Kenro Izu is a visual thinker who makes use of photography to translate the life of dreamy plains and spiritual places into the tangible world. He is not overly fond of colors, preferring to seek for the unadorned truth within a wide spectrum of lights and shades. Izu is the photographer of dark valleys and bright peaks. He domesticates things inside the image before they fall into the trap of language and interpretation. These are the approaches of the Japanese-born, New York-based photographer, Kenro Izu.
The exhibition features three series: “Sacred Places,” the black and white “Still Life,” and “Blue.” Having made numerous journeys to sacred places that started back in 1979 with the Egyptian pyramids, Kenro began to observe and capture the spirituality present in these locations; places that are the permanent, concrete distillation of the religious, with illusory internalized imagery of external realities. The specific discourse embedded in Izu’s photography is the anthropocentrism of spirituality and worship.

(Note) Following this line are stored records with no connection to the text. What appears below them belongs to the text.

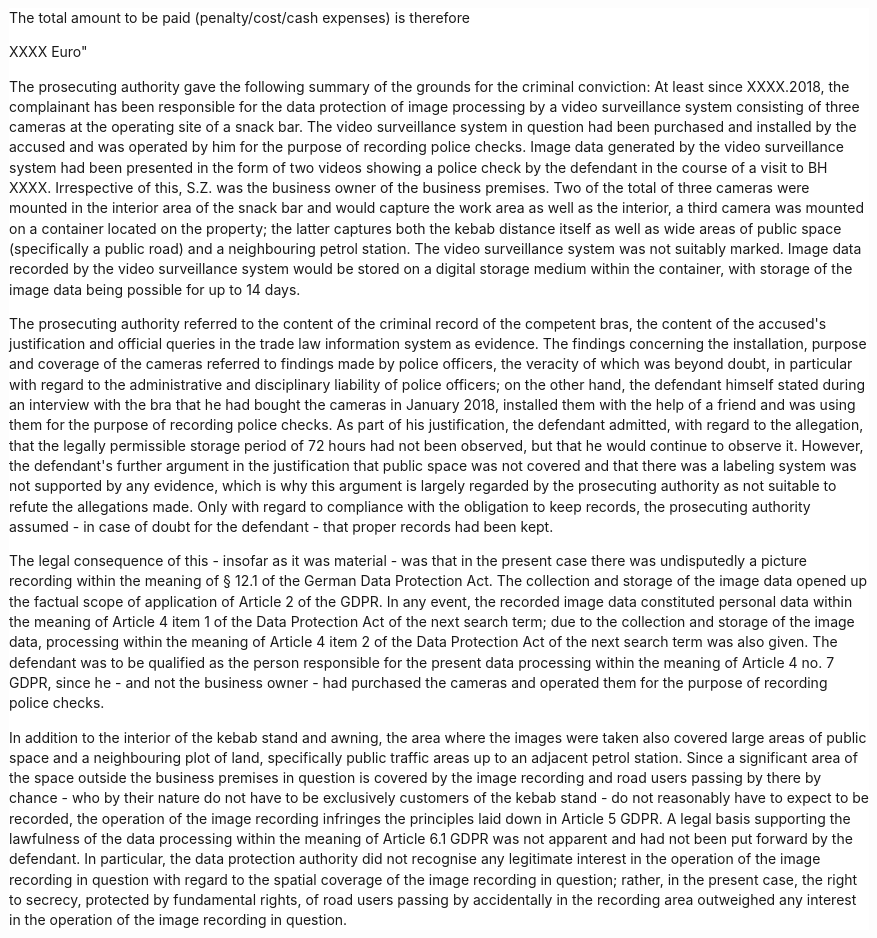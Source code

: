 The total amount to be paid (penalty/cost/cash expenses) is therefore

XXXX Euro"

The prosecuting authority gave the following summary of the grounds for the criminal conviction: At least since XXXX.2018, the complainant has been responsible for the data protection of image processing by a video surveillance system consisting of three cameras at the operating site of a snack bar. The video surveillance system in question had been purchased and installed by the accused and was operated by him for the purpose of recording police checks. Image data generated by the video surveillance system had been presented in the form of two videos showing a police check by the defendant in the course of a visit to BH XXXX. Irrespective of this, S.Z. was the business owner of the business premises. Two of the total of three cameras were mounted in the interior area of the snack bar and would capture the work area as well as the interior, a third camera was mounted on a container located on the property; the latter captures both the kebab distance itself as well as wide areas of public space (specifically a public road) and a neighbouring petrol station. The video surveillance system was not suitably marked. Image data recorded by the video surveillance system would be stored on a digital storage medium within the container, with storage of the image data being possible for up to 14 days.

The prosecuting authority referred to the content of the criminal record of the competent bras, the content of the accused's justification and official queries in the trade law information system as evidence. The findings concerning the installation, purpose and coverage of the cameras referred to findings made by police officers, the veracity of which was beyond doubt, in particular with regard to the administrative and disciplinary liability of police officers; on the other hand, the defendant himself stated during an interview with the bra that he had bought the cameras in January 2018, installed them with the help of a friend and was using them for the purpose of recording police checks. As part of his justification, the defendant admitted, with regard to the allegation, that the legally permissible storage period of 72 hours had not been observed, but that he would continue to observe it. However, the defendant's further argument in the justification that public space was not covered and that there was a labeling system was not supported by any evidence, which is why this argument is largely regarded by the prosecuting authority as not suitable to refute the allegations made. Only with regard to compliance with the obligation to keep records, the prosecuting authority assumed - in case of doubt for the defendant - that proper records had been kept.

The legal consequence of this - insofar as it was material - was that in the present case there was undisputedly a picture recording within the meaning of § 12.1 of the German Data Protection Act. The collection and storage of the image data opened up the factual scope of application of Article 2 of the GDPR. In any event, the recorded image data constituted personal data within the meaning of Article 4 item 1 of the Data Protection Act of the next search term; due to the collection and storage of the image data, processing within the meaning of Article 4 item 2 of the Data Protection Act of the next search term was also given. The defendant was to be qualified as the person responsible for the present data processing within the meaning of Article 4 no. 7 GDPR, since he - and not the business owner - had purchased the cameras and operated them for the purpose of recording police checks.

In addition to the interior of the kebab stand and awning, the area where the images were taken also covered large areas of public space and a neighbouring plot of land, specifically public traffic areas up to an adjacent petrol station. Since a significant area of the space outside the business premises in question is covered by the image recording and road users passing by there by chance - who by their nature do not have to be exclusively customers of the kebab stand - do not reasonably have to expect to be recorded, the operation of the image recording infringes the principles laid down in Article 5 GDPR. A legal basis supporting the lawfulness of the data processing within the meaning of Article 6.1 GDPR was not apparent and had not been put forward by the defendant. In particular, the data protection authority did not recognise any legitimate interest in the operation of the image recording in question with regard to the spatial coverage of the image recording in question; rather, in the present case, the right to secrecy, protected by fundamental rights, of road users passing by accidentally in the recording area outweighed any interest in the operation of the image recording in question.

The “Sacred Places” series takes the viewer to a wonderful place to encounter extra-human beings, even though he considers the fashioner of the place and its worshipers before raising specific question concerning the place itself. These photographs were taken between 1979-2013 during his journeys to these astonishing, spiritual sites.
Kenro Izu’s two still life series, one in blue and the other in black and white, are like museums that seek to present themselves as more than mere objects: they assume new meanings when juxtaposed. In these series, Izu offers a broader understanding of objects before we are able to speak about them, as he modesty illustrates the light-darkness spectrum.
Taken between 1991-1998, the black and white flowers of the “Still Life” series depict a thrilling, magical, poetic, and delightful adventure that is concurrently an embodied structure of the contrast between light and darkness. It is as though the light and dark gradations on the delicate textures of the flowers evoke the static flowers to a passionate dance.
In contrast to the passionate dance of the flowers in the “Still Life” series, the blue hues of the “Blue” series mark a return to spirituality and stillness. Captured between 2001-2004, the commonplace objects of the “Blue” series are reminiscent of Picasso’s Blue Period and the mystical aspects of the mundane.
Izu’s photography is a slice of life, a poetic atmosphere, and a shadow in the midst of light.